Texte établi par Jacques Ponnier, Ducros (p. 285-290).


[Appendice]


[CRITIQUE DE LA POLEMIQUE DE PLUTARQUE CONTRE LA THEOLOGIE D’EPICURE]


[I. — Le rapport de l’homme à Dieu]


[1. La crainte et l’être transcendant.]
1. Plut. de eo quod 1100, 20.
2. D’Holbach, p. 278 et 327.
3. Plut. ibid. 1101, 21.


[2. Le culte et l’individu.]
4. Ibid.
5. Ibid.
6. Ibid. 1102, 21.


[3. La providence et le Dieu dégradé.]
7. Ibid. 1102, 22.
8. Ibid.
9.

« Or, la raison faible n’est pas celle qui ne reconnaît aucun Dieu objectif, mais celle qui veut en reconnaître un. » Schelling, Lettres philosophiques sur le dogmatisme et le criticisme, dans les Ecrits philosophiques, premier volume, Landshut, 1809, p. 127, Lettre II. On pourrait en général conseiller à M. Schelling de se remettre en esprit ses premiers écrits. On lit, par exemple, dans son écrit sur le Je, principe de la philosophie : « Si l’on admet, par exemple, que Dieu, dans la mesure où il est déterminé comme objet (Objekt), est le fondement réel (Realgrund) de notre essence, il tombe lui-même, dans la mesure où il est objet, dans la sphère de notre savoir, et ne peut donc pas être pour nous le point dernier dont dépend cette sphère dans son ensemble. » (p. 5, i. c.) Nous rappelons enfin à M. Schelling les mots de conclusion de sa lettre citée plus haut : « Il est temps d’annoncer à l’humanité meilleure la liberté des esprits et de ne pas supporter plus longtemps qu’elle pleure la disparition de ses chaînes.  » (p. 129 L. c.) S’il était déjà temps en l’an de grâce 1795, qu’est-ce donc en 1841 ?
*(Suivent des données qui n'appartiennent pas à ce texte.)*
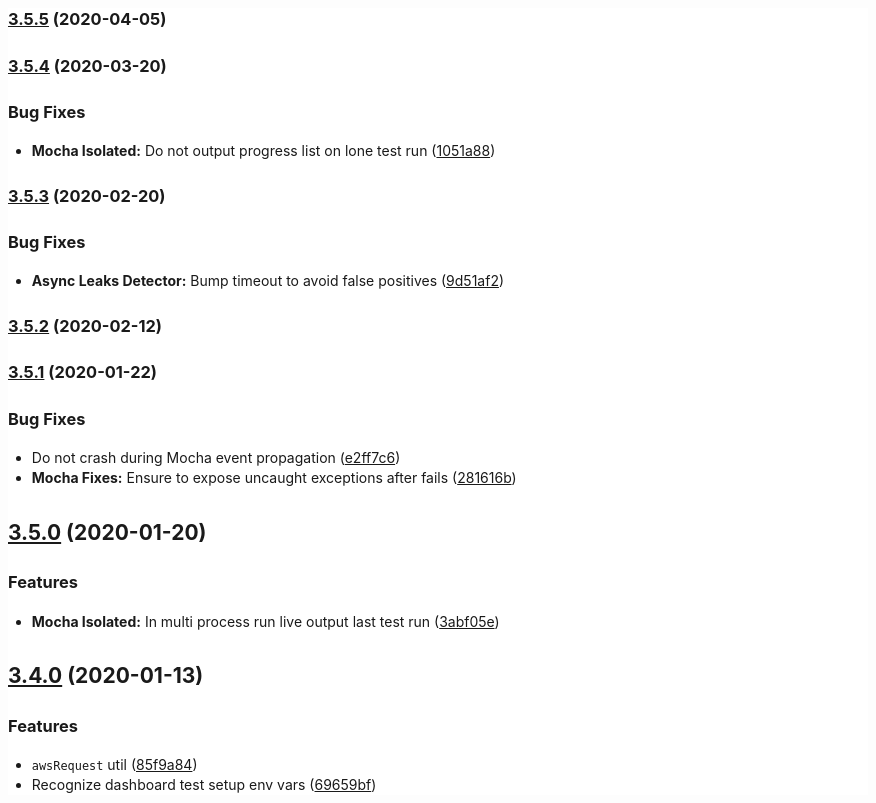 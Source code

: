 ### [3.5.5](https://github.com/serverless/test/compare/v3.5.4...v3.5.5) (2020-04-05)

### [3.5.4](https://github.com/serverless/test/compare/v3.5.3...v3.5.4) (2020-03-20)

### Bug Fixes

- **Mocha Isolated:** Do not output progress list on lone test run ([1051a88](https://github.com/serverless/test/commit/1051a884507780814300a821694f82b09aaa41e5))

### [3.5.3](https://github.com/serverless/test/compare/v3.5.2...v3.5.3) (2020-02-20)

### Bug Fixes

- **Async Leaks Detector:** Bump timeout to avoid false positives ([9d51af2](https://github.com/serverless/test/commit/9d51af27680a8e34cf839d490b77ab43b06a929b))

### [3.5.2](https://github.com/serverless/test/compare/v3.5.1...v3.5.2) (2020-02-12)

### [3.5.1](https://github.com/serverless/test/compare/v3.5.0...v3.5.1) (2020-01-22)

### Bug Fixes

- Do not crash during Mocha event propagation ([e2ff7c6](https://github.com/serverless/test/commit/e2ff7c6097956e8016a9587d496d549ce5284be8))
- **Mocha Fixes:** Ensure to expose uncaught exceptions after fails ([281616b](https://github.com/serverless/test/commit/281616b36773b36086f17bcaa5e8c8f474631276))

## [3.5.0](https://github.com/serverless/test/compare/v3.4.0...v3.5.0) (2020-01-20)

### Features

- **Mocha Isolated:** In multi process run live output last test run ([3abf05e](https://github.com/serverless/test/commit/3abf05eeac743b38b95f2a307f5df38531acfd61))

## [3.4.0](https://github.com/serverless/test/compare/v3.3.1...v3.4.0) (2020-01-13)

### Features

- `awsRequest` util ([85f9a84](https://github.com/serverless/test/commit/85f9a84c00e9b41fd36ba8a9ff235d5c917440cd))
- Recognize dashboard test setup env vars ([69659bf](https://github.com/serverless/test/commit/69659bf3fb0b4a9271916170047df13b32567eb2))
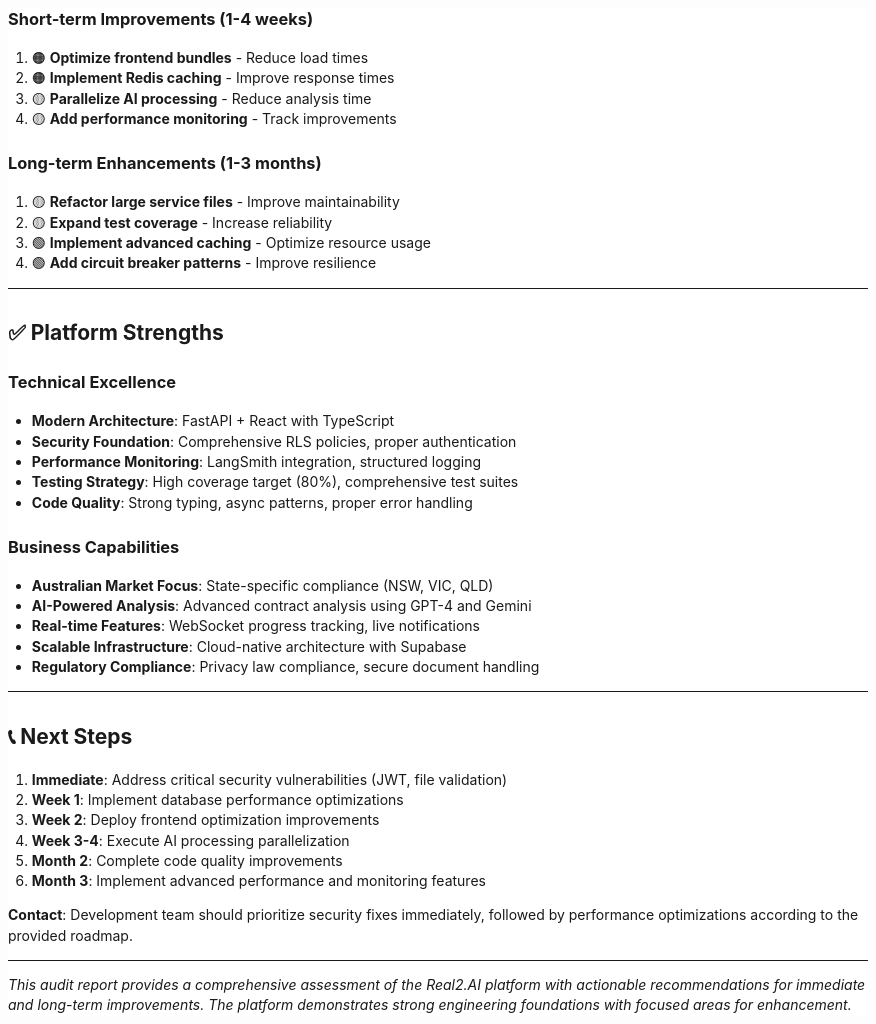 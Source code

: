 ### Short-term Improvements (1-4 weeks)  
1. 🟠 **Optimize frontend bundles** - Reduce load times
2. 🟠 **Implement Redis caching** - Improve response times
3. 🟡 **Parallelize AI processing** - Reduce analysis time
4. 🟡 **Add performance monitoring** - Track improvements

### Long-term Enhancements (1-3 months)
1. 🟡 **Refactor large service files** - Improve maintainability
2. 🟡 **Expand test coverage** - Increase reliability
3. 🟢 **Implement advanced caching** - Optimize resource usage
4. 🟢 **Add circuit breaker patterns** - Improve resilience

---

## ✅ Platform Strengths

### Technical Excellence
- **Modern Architecture**: FastAPI + React with TypeScript
- **Security Foundation**: Comprehensive RLS policies, proper authentication
- **Performance Monitoring**: LangSmith integration, structured logging
- **Testing Strategy**: High coverage target (80%), comprehensive test suites
- **Code Quality**: Strong typing, async patterns, proper error handling

### Business Capabilities
- **Australian Market Focus**: State-specific compliance (NSW, VIC, QLD)
- **AI-Powered Analysis**: Advanced contract analysis using GPT-4 and Gemini
- **Real-time Features**: WebSocket progress tracking, live notifications
- **Scalable Infrastructure**: Cloud-native architecture with Supabase
- **Regulatory Compliance**: Privacy law compliance, secure document handling

---

## 📞 Next Steps

1. **Immediate**: Address critical security vulnerabilities (JWT, file validation)
2. **Week 1**: Implement database performance optimizations  
3. **Week 2**: Deploy frontend optimization improvements
4. **Week 3-4**: Execute AI processing parallelization
5. **Month 2**: Complete code quality improvements
6. **Month 3**: Implement advanced performance and monitoring features

**Contact**: Development team should prioritize security fixes immediately, followed by performance optimizations according to the provided roadmap.

---

*This audit report provides a comprehensive assessment of the Real2.AI platform with actionable recommendations for immediate and long-term improvements. The platform demonstrates strong engineering foundations with focused areas for enhancement.* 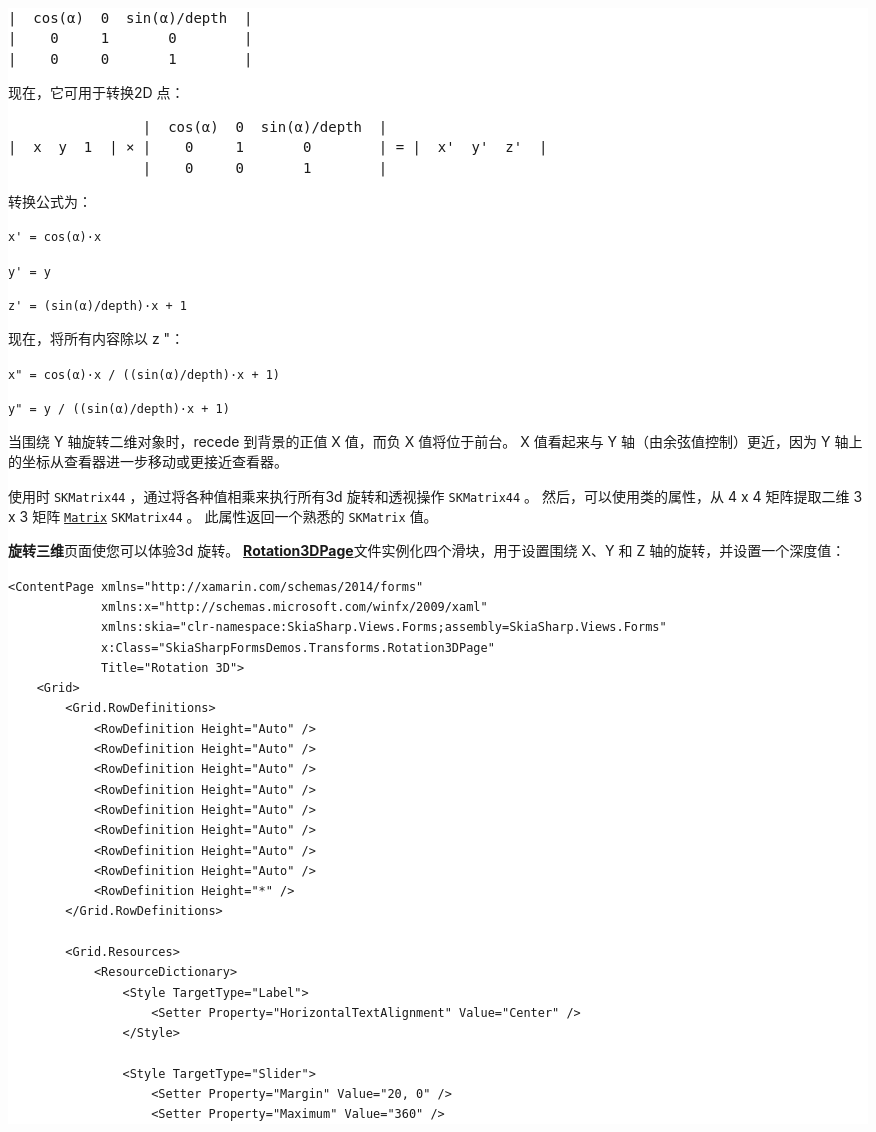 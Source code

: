 <pre>
|  cos(α)  0  sin(α)/depth  |
|    0     1       0        |
|    0     0       1        |
</pre>

现在，它可用于转换2D 点：

<pre>
                |  cos(α)  0  sin(α)/depth  |
|  x  y  1  | × |    0     1       0        | = |  x'  y'  z'  |
                |    0     0       1        |
</pre>

转换公式为：

`x' = cos(α)·x`

`y' = y`

`z' = (sin(α)/depth)·x + 1`

现在，将所有内容除以 z "：

`x" = cos(α)·x / ((sin(α)/depth)·x + 1)`

`y" = y / ((sin(α)/depth)·x + 1)`

当围绕 Y 轴旋转二维对象时，recede 到背景的正值 X 值，而负 X 值将位于前台。 X 值看起来与 Y 轴（由余弦值控制）更近，因为 Y 轴上的坐标从查看器进一步移动或更接近查看器。

使用时 `SKMatrix44` ，通过将各种值相乘来执行所有3d 旋转和透视操作 `SKMatrix44` 。 然后，可以使用类的属性，从 4 x 4 矩阵提取二维 3 x 3 矩阵 [`Matrix`](xref:SkiaSharp.SKMatrix44.Matrix) `SKMatrix44` 。 此属性返回一个熟悉的 `SKMatrix` 值。

**旋转三维**页面使您可以体验3d 旋转。 [**Rotation3DPage**](https://github.com/xamarin/xamarin-forms-samples/blob/master/SkiaSharpForms/Demos/Demos/SkiaSharpFormsDemos/Transforms/Rotation3DPage.xaml)文件实例化四个滑块，用于设置围绕 X、Y 和 Z 轴的旋转，并设置一个深度值：

```xaml
<ContentPage xmlns="http://xamarin.com/schemas/2014/forms"
             xmlns:x="http://schemas.microsoft.com/winfx/2009/xaml"
             xmlns:skia="clr-namespace:SkiaSharp.Views.Forms;assembly=SkiaSharp.Views.Forms"
             x:Class="SkiaSharpFormsDemos.Transforms.Rotation3DPage"
             Title="Rotation 3D">
    <Grid>
        <Grid.RowDefinitions>
            <RowDefinition Height="Auto" />
            <RowDefinition Height="Auto" />
            <RowDefinition Height="Auto" />
            <RowDefinition Height="Auto" />
            <RowDefinition Height="Auto" />
            <RowDefinition Height="Auto" />
            <RowDefinition Height="Auto" />
            <RowDefinition Height="Auto" />
            <RowDefinition Height="*" />
        </Grid.RowDefinitions>

        <Grid.Resources>
            <ResourceDictionary>
                <Style TargetType="Label">
                    <Setter Property="HorizontalTextAlignment" Value="Center" />
                </Style>

                <Style TargetType="Slider">
                    <Setter Property="Margin" Value="20, 0" />
                    <Setter Property="Maximum" Value="360" />
```
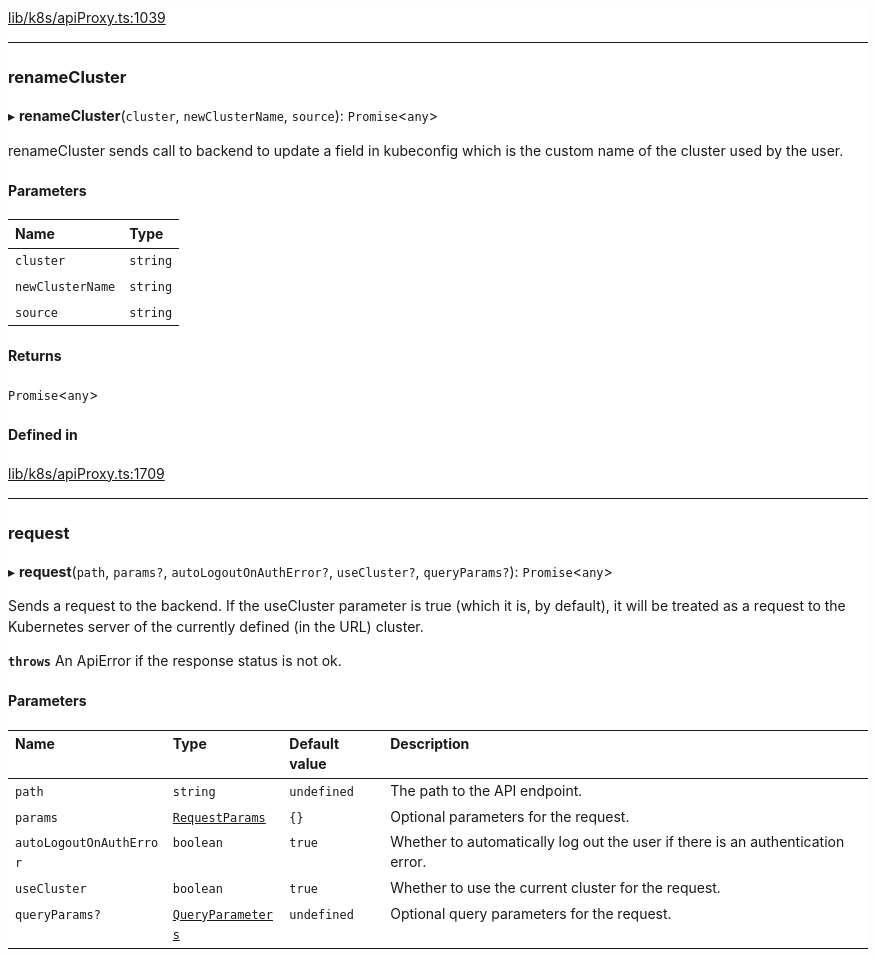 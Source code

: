 [lib/k8s/apiProxy.ts:1039](https://github.com/kubernetes-sigs/headlamp/blob/072d2509b/frontend/src/lib/k8s/apiProxy.ts#L1039)

___

### renameCluster

▸ **renameCluster**(`cluster`, `newClusterName`, `source`): `Promise`<`any`\>

renameCluster sends call to backend to update a field in kubeconfig which
is the custom name of the cluster used by the user.

#### Parameters

| Name | Type |
| :------ | :------ |
| `cluster` | `string` |
| `newClusterName` | `string` |
| `source` | `string` |

#### Returns

`Promise`<`any`\>

#### Defined in

[lib/k8s/apiProxy.ts:1709](https://github.com/kubernetes-sigs/headlamp/blob/072d2509b/frontend/src/lib/k8s/apiProxy.ts#L1709)

___

### request

▸ **request**(`path`, `params?`, `autoLogoutOnAuthError?`, `useCluster?`, `queryParams?`): `Promise`<`any`\>

Sends a request to the backend. If the useCluster parameter is true (which it is, by default), it will be
treated as a request to the Kubernetes server of the currently defined (in the URL) cluster.

**`throws`** An ApiError if the response status is not ok.

#### Parameters

| Name | Type | Default value | Description |
| :------ | :------ | :------ | :------ |
| `path` | `string` | `undefined` | The path to the API endpoint. |
| `params` | [`RequestParams`](../interfaces/lib_k8s_apiProxy.RequestParams.md) | `{}` | Optional parameters for the request. |
| `autoLogoutOnAuthError` | `boolean` | `true` | Whether to automatically log out the user if there is an authentication error. |
| `useCluster` | `boolean` | `true` | Whether to use the current cluster for the request. |
| `queryParams?` | [`QueryParameters`](../interfaces/lib_k8s_apiProxy.QueryParameters.md) | `undefined` | Optional query parameters for the request. |
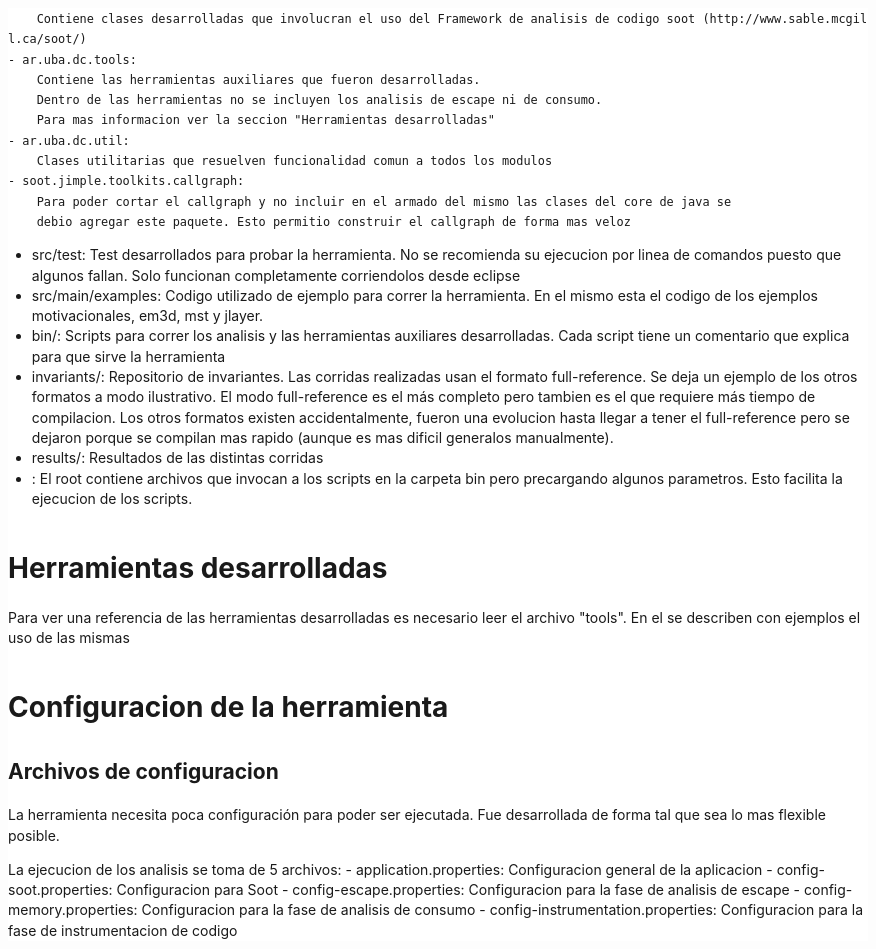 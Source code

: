 		Contiene clases desarrolladas que involucran el uso del Framework de analisis de codigo soot (http://www.sable.mcgill.ca/soot/)
	- ar.uba.dc.tools:
		Contiene las herramientas auxiliares que fueron desarrolladas. 
		Dentro de las herramientas no se incluyen los analisis de escape ni de consumo.
		Para mas informacion ver la seccion "Herramientas desarrolladas"		 
	- ar.uba.dc.util:
		Clases utilitarias que resuelven funcionalidad comun a todos los modulos
	- soot.jimple.toolkits.callgraph: 
		Para poder cortar el callgraph y no incluir en el armado del mismo las clases del core de java se 
		debio agregar este paquete. Esto permitio construir el callgraph de forma mas veloz
- src/test: Test desarrollados para probar la herramienta. No se recomienda su ejecucion por linea de comandos puesto que algunos fallan. Solo funcionan completamente corriendolos desde eclipse
- src/main/examples: 
	Codigo utilizado de ejemplo para correr la herramienta. En el mismo esta el codigo de 
	los ejemplos motivacionales, em3d, mst y jlayer.
- bin/: Scripts para correr los analisis y las herramientas auxiliares desarrolladas. Cada script tiene un comentario que explica para que sirve la herramienta
- invariants/: 
		Repositorio de invariantes. Las corridas realizadas usan el formato full-reference. Se deja un ejemplo de los otros formatos a modo ilustrativo.
		El modo full-reference es el más completo pero tambien es el que requiere más tiempo de compilacion. Los otros formatos existen accidentalmente, 
		fueron una evolucion hasta llegar a tener el full-reference pero se dejaron porque se compilan mas rapido (aunque es mas dificil generalos manualmente).
- results/: Resultados de las distintas corridas
- <root>: El root contiene archivos que invocan a los scripts en la carpeta bin pero precargando algunos parametros. Esto facilita la ejecucion de los scripts.		
 

Herramientas desarrolladas
==========================

Para ver una referencia de las herramientas desarrolladas es necesario leer el archivo "tools". En el se describen con ejemplos
el uso de las mismas

Configuracion de la herramienta
===============================

Archivos de configuracion
-------------------------

La herramienta necesita poca configuración para poder ser ejecutada. Fue desarrollada de forma tal que sea
lo mas flexible posible.

La ejecucion de los analisis se toma de 5 archivos:
	- application.properties: Configuracion general de la aplicacion
	- config-soot.properties: Configuracion para Soot
	- config-escape.properties: Configuracion para la fase de analisis de escape
	- config-memory.properties: Configuracion para la fase de analisis de consumo
	- config-instrumentation.properties: Configuracion para la fase de instrumentacion de codigo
Pour faire mention ici, en passant, d’un thème presque devenu fameux, les preuves de l’existence de Dieu, disons que Hegel a retourné d’un seul geste ces preuves théologiques, c’est-à-dire les a rejetées pour les justifier. Qu’est-ce donc que ces clients que l’avocat ne peut soustraire à la condamnation qu’en les assommant lui-même ? Hegel interprète, par exemple, la conclusion du monde à Dieu sous cette forme : « C’est parce que le fortuit n’est pas que Dieu ou l’absolu est. » Mais la preuve théologique dit à l’inverse : « Parce que le fortuit a un être vrai, Dieu est. » Dieu est la garantie pour le monde fortuit. Il va de soi qu’ainsi l’inverse se trouve également affirmé.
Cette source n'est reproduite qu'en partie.